[Stored entries]
++++++++++

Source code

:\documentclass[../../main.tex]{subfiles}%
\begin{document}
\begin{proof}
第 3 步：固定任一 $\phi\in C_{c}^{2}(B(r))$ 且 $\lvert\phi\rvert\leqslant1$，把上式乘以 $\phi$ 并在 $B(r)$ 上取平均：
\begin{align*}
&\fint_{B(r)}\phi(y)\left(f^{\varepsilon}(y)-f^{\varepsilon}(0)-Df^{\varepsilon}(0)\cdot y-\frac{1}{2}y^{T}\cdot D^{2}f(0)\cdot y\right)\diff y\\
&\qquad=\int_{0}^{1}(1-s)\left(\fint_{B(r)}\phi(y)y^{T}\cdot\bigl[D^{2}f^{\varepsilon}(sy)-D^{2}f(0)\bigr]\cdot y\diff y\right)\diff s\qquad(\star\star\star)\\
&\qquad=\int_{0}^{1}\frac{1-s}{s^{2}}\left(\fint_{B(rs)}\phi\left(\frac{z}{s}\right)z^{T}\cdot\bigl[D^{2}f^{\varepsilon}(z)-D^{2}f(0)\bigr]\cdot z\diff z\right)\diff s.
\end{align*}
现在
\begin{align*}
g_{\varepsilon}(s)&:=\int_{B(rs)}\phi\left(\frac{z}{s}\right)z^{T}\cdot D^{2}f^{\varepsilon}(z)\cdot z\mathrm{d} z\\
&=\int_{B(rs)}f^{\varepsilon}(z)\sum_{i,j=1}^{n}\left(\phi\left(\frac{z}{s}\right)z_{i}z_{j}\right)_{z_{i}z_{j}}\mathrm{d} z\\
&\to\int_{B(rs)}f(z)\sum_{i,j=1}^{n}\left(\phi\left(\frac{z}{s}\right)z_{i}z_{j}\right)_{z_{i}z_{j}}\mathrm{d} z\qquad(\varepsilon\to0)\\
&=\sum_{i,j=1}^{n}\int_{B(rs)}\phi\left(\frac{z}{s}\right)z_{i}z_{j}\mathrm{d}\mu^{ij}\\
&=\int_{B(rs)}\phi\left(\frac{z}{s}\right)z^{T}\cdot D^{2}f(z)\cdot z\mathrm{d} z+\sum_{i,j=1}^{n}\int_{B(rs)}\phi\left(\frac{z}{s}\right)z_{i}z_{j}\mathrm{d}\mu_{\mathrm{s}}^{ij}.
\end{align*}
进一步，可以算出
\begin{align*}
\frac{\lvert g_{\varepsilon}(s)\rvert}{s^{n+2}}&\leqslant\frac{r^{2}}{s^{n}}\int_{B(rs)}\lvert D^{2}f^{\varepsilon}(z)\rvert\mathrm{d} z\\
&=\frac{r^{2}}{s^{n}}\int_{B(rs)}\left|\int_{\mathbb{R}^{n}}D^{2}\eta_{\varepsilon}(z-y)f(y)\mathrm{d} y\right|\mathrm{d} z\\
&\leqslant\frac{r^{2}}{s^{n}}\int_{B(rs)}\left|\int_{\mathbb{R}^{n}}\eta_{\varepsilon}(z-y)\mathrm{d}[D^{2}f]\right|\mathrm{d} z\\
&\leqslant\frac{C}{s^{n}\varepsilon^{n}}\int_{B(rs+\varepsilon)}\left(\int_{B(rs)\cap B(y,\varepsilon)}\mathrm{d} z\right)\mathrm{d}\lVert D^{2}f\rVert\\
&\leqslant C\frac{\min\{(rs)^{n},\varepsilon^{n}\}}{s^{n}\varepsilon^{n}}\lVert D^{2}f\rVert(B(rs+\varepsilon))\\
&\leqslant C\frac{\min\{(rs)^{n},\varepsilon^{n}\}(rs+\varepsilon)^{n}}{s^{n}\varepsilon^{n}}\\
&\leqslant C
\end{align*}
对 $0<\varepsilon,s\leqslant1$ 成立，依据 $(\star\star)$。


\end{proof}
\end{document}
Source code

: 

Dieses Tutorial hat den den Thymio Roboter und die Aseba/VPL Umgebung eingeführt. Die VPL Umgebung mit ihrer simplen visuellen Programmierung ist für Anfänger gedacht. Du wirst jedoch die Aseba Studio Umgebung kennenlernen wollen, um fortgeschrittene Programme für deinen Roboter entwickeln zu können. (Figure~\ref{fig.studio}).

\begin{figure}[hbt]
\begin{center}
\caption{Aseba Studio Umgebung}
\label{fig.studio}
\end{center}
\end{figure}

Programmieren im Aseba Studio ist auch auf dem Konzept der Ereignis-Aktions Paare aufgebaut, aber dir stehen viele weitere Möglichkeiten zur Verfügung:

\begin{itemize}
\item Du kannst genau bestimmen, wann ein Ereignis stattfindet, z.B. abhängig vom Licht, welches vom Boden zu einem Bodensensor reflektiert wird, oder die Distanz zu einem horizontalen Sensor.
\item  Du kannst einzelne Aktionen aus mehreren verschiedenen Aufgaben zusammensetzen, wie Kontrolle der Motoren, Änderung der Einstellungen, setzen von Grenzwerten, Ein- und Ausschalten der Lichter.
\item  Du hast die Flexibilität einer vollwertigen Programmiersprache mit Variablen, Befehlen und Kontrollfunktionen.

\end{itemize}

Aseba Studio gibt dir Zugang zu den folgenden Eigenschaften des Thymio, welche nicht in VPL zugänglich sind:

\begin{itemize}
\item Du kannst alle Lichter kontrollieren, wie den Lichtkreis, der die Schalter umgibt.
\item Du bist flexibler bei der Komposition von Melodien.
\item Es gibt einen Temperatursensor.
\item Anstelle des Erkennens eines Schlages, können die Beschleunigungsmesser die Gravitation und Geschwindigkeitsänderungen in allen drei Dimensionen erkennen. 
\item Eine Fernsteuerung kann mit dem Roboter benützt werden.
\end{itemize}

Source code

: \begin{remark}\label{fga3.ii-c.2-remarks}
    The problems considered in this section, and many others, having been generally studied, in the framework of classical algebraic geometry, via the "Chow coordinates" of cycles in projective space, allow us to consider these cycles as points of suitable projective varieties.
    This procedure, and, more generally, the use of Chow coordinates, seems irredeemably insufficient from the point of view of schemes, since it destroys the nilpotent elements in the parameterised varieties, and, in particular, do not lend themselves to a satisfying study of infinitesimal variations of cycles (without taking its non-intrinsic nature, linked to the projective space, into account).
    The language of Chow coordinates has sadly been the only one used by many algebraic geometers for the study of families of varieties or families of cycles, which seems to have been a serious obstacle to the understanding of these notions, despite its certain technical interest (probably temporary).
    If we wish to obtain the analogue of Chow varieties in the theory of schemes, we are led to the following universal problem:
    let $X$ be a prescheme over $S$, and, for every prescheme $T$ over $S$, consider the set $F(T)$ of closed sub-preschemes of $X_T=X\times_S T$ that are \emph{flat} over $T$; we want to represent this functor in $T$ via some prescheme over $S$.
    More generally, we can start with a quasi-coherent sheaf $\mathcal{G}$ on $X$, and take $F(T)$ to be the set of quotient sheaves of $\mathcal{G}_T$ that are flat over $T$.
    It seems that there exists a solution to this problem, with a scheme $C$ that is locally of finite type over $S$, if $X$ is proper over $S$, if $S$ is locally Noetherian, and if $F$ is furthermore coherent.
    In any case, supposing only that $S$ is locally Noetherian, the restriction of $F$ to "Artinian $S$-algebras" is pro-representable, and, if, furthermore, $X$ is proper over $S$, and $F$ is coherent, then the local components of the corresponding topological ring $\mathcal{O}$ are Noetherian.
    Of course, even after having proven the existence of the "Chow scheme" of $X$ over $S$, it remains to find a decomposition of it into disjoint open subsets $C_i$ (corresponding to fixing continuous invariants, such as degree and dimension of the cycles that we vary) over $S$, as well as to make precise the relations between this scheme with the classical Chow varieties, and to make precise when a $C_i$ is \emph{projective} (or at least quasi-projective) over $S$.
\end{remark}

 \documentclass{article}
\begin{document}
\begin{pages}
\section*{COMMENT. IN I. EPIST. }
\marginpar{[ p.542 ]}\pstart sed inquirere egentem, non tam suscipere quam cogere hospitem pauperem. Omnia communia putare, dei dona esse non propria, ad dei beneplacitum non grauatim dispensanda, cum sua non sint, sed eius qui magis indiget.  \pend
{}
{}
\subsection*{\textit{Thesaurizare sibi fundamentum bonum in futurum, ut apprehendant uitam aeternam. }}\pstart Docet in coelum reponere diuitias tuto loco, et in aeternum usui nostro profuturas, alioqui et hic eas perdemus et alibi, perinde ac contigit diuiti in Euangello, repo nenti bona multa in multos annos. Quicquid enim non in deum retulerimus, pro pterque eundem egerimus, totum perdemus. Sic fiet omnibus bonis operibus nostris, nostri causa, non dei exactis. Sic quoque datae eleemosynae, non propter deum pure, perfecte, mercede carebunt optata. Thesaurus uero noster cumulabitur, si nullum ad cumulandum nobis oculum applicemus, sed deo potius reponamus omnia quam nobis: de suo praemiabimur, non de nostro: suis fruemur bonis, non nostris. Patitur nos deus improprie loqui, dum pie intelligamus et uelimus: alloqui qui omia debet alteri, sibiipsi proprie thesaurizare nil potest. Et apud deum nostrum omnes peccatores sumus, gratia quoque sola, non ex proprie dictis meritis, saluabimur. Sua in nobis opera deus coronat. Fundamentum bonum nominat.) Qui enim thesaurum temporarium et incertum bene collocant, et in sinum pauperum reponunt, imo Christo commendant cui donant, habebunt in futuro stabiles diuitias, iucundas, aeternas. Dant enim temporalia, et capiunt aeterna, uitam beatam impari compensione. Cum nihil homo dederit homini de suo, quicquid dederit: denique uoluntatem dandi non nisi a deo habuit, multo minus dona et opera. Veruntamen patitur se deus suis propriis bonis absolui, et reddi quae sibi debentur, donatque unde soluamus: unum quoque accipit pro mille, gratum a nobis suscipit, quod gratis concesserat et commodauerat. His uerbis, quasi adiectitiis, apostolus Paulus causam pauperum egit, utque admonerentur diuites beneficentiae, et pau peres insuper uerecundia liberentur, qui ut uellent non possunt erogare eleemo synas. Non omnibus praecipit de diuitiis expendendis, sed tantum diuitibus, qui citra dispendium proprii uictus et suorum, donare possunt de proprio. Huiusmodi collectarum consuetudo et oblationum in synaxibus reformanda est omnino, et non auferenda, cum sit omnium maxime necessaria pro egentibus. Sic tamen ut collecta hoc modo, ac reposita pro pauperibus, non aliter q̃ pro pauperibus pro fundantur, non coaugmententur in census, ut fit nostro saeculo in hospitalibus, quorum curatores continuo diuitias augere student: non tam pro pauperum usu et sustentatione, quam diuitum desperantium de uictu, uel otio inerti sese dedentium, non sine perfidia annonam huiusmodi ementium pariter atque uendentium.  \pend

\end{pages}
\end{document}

++++++++++

* What this task involves *
Go through the entries above and copy out every line that includes the word "mathbb".

* Problem solution *
&=\frac{r^{2}}{s^{n}}\int_{B(rs)}\left|\int_{\mathbb{R}^{n}}D^{2}\eta_{\varepsilon}(z-y)f(y)\mathrm{d} y\right|\mathrm{d} z\\
&\leqslant\frac{r^{2}}{s^{n}}\int_{B(rs)}\left|\int_{\mathbb{R}^{n}}\eta_{\varepsilon}(z-y)\mathrm{d}[D^{2}f]\right|\mathrm{d} z\\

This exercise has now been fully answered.